• _About this task_
Find every line in the data that contains the word "company". Return each of those lines.

━━━━━━━━━━

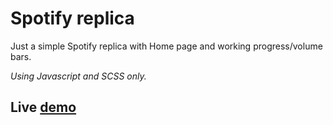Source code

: # Spotify replica

Just a simple Spotify replica with Home page and working progress/volume bars.

*Using Javascript and SCSS only.*


## Live [demo](https://benoitpetit.fr/test_creations/spotify_replica)
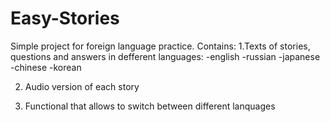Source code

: # Easy-Stories
Simple project for foreign language practice. 
Contains: 
1.Texts of stories, questions and answers in defferent languages:
   -english
   -russian
   -japanese
   -chinese
   -korean
   
 2. Audio version of each story
 
 3. Functional that allows to switch between different lanquages


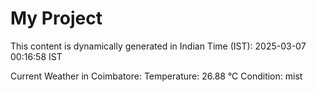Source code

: # My Project

This content is dynamically generated in Indian Time (IST): 2025-03-07 00:16:58 IST


Current Weather in Coimbatore:
Temperature: 26.88 °C
Condition: mist
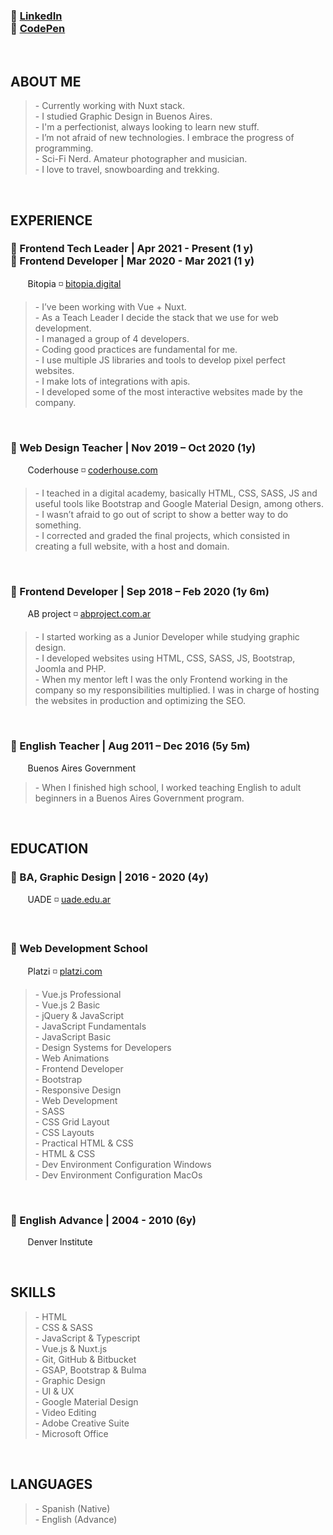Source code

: <h3>
  🔸 <a href="https://www.linkedin.com/in/damiothar/">LinkedIn</a></br>
  🔸 <a href="https://codepen.io/damiothar">CodePen</a>
</h3>
<br />

<h2>ABOUT ME</h2>
<blockquote>
  - Currently working with Nuxt stack.<br />
  - I studied Graphic Design in Buenos Aires.<br />
  - I'm a perfectionist, always looking to learn new stuff.<br />
  - I’m not afraid of new technologies. I embrace the progress of programming.<br />
  - Sci-Fi Nerd. Amateur photographer and musician.<br />
  - I love to travel, snowboarding and trekking.<br />
</blockquote>
<br />

<h2>EXPERIENCE</h2>
<h3>
  🔸 Frontend Tech Leader | Apr 2021 - Present (1 y)<br />
  🔸 Frontend Developer | Mar 2020 - Mar 2021 (1 y)
</h3>
<p>
  &nbsp;&nbsp;&nbsp;&nbsp;&nbsp;&nbsp;
  Bitopia ◽ <a href="https://bitopia.digital/">bitopia.digital</a>
</p>
<blockquote>
  - I’ve been working with Vue + Nuxt.<br />
  - As a Teach Leader I decide the stack that we use for web development.<br />
  - I managed a group of 4 developers.<br />
  - Coding good practices are fundamental for me.<br />
  - I use multiple JS libraries and tools to develop pixel perfect websites.<br />
  - I make lots of integrations with apis.<br />
  - I developed some of the most interactive websites made by the company.<br />
</blockquote>
<br />

<h3>
  🔸 Web Design Teacher | Nov 2019 – Oct 2020 (1y)
</h3>
<p>
  &nbsp;&nbsp;&nbsp;&nbsp;&nbsp;&nbsp;
  Coderhouse ◽ <a href="https://www.coderhouse.com/">coderhouse.com</a>
</p>
<blockquote>
  - I teached in a digital academy, basically HTML, CSS, SASS, JS and useful tools like Bootstrap and Google Material Design, among others.<br />
  - I wasn’t afraid to go out of script to show a better way to do something.<br />
  - I corrected and graded the final projects, which consisted in creating a full website, with a host and domain.<br />
</blockquote>
<br />

<h3>
  🔸 Frontend Developer | Sep 2018 – Feb 2020 (1y 6m)
</h3>
<p>
  &nbsp;&nbsp;&nbsp;&nbsp;&nbsp;&nbsp;
  AB project ◽ <a href="https://www.abproject.com.ar/">abproject.com.ar</a>
</p>
<blockquote>
  - I started working as a Junior Developer while studying graphic design.<br />
  - I developed websites using HTML, CSS, SASS, JS, Bootstrap, Joomla and PHP.<br />
  - When my mentor left I was the only Frontend working in the company so my responsibilities multiplied. I was in charge of hosting the websites in production and optimizing the SEO.<br />
</blockquote>
<br />

<h3>
  🔸 English Teacher | Aug 2011 – Dec 2016 (5y 5m)
</h3>
<p>
  &nbsp;&nbsp;&nbsp;&nbsp;&nbsp;&nbsp;
  Buenos Aires Government
</p>
<blockquote>
  - When I finished high school, I worked teaching English to adult beginners in a Buenos Aires Government program.<br />
</blockquote>
<br />

<h2>EDUCATION</h2>
<h3>
  🔸 BA, Graphic Design | 2016 - 2020 (4y)
</h3>
<p>
  &nbsp;&nbsp;&nbsp;&nbsp;&nbsp;&nbsp;
  UADE ◽ <a href="https://www.uade.edu.ar/">uade.edu.ar</a>
</p>
<br />

<h3>
  🔸 Web Development School
</h3>
<p>
  &nbsp;&nbsp;&nbsp;&nbsp;&nbsp;&nbsp;
  Platzi ◽ <a href="https://platzi.com/">platzi.com</a>
</p>
<blockquote>
  - Vue.js Professional<br />
  - Vue.js 2 Basic<br />
  - jQuery & JavaScript<br />
  - JavaScript Fundamentals<br />
  - JavaScript Basic<br />
  - Design Systems for Developers<br />
  - Web Animations<br />
  - Frontend Developer<br />
  - Bootstrap<br />
  - Responsive Design<br />
  - Web Development<br />
  - SASS<br />
  - CSS Grid Layout<br />
  - CSS Layouts<br />
  - Practical HTML & CSS<br />
  - HTML & CSS<br />
  - Dev Environment Configuration Windows<br />
  - Dev Environment Configuration MacOs<br />
</blockquote>
<br />

<h3>
  🔸 English Advance | 2004 - 2010 (6y)
</h3>
<p>
  &nbsp;&nbsp;&nbsp;&nbsp;&nbsp;&nbsp;
  Denver Institute
</p>
<br />

<h2>SKILLS</h2>
<blockquote>
  - HTML<br />
  - CSS & SASS<br />
  - JavaScript & Typescript<br />
  - Vue.js & Nuxt.js<br />
  - Git, GitHub & Bitbucket<br />
  - GSAP, Bootstrap & Bulma<br />
  - Graphic Design<br />
  - UI & UX<br />
  - Google Material Design<br />
  - Video Editing<br />
  - Adobe Creative Suite<br />
  - Microsoft Office<br />
</blockquote>
<br />

<h2>LANGUAGES</h2>
<blockquote>
  - Spanish (Native)<br />
  - English (Advance)<br />
</blockquote>
<br />
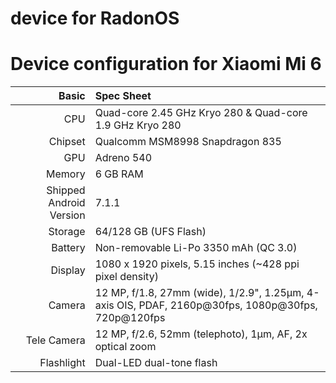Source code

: # device for RadonOS

Device configuration for Xiaomi Mi 6
=========================================
Basic   | Spec Sheet
-------:|:-------------------------
CPU     | Quad-core 2.45 GHz Kryo 280 & Quad-core 1.9 GHz Kryo 280
Chipset | Qualcomm MSM8998 Snapdragon 835
GPU     | Adreno 540
Memory  | 6 GB RAM
Shipped Android Version | 7.1.1
Storage | 64/128 GB (UFS Flash)
Battery | Non-removable Li-Po 3350 mAh (QC 3.0)
Display | 1080 x 1920 pixels, 5.15 inches (~428 ppi pixel density)
Camera  | 12 MP, f/1.8, 27mm (wide), 1/2.9", 1.25µm, 4-axis OIS, PDAF, 2160p@30fps, 1080p@30fps, 720p@120fps
Tele Camera |  12 MP, f/2.6, 52mm (telephoto), 1µm, AF, 2x optical zoom
Flashlight | Dual-LED dual-tone flash
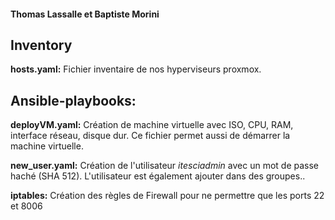#### Thomas Lassalle et  Baptiste Morini

## Inventory

__hosts.yaml:__ Fichier inventaire de nos hyperviseurs proxmox.

## Ansible-playbooks:

__deployVM.yaml:__ Création de machine virtuelle avec ISO, CPU, RAM, interface réseau, disque dur. Ce fichier permet aussi de démarrer la machine virtuelle.

__new_user.yaml:__ Création de l'utilisateur *itesciadmin* avec un mot de passe haché (SHA 512). L'utilisateur est également ajouter dans des groupes..

__iptables:__ Création des règles de Firewall pour ne permettre que les ports 22 et 8006



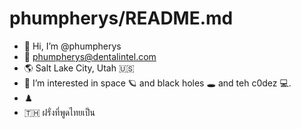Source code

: # phumpherys/README.md

- 👋 Hi, I’m @phumpherys
- 📧 phumpherys@dentalintel.com
- 🌎 Salt Lake City, Utah 🇺🇸
- 👀 I’m interested in space 🪐 and black holes 🕳️ and teh c0dez 💻.
- ♟️
- 🇹🇭 ฝรั่งที่พูดไทยเป็น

━━━━━━━━━━

• _Your response_
  - I developed some of the most interactive websites made by the company.<br />
  - When my mentor left I was the only Frontend working in the company so my responsibilities multiplied. I was in charge of hosting the websites in production and optimizing the SEO.<br />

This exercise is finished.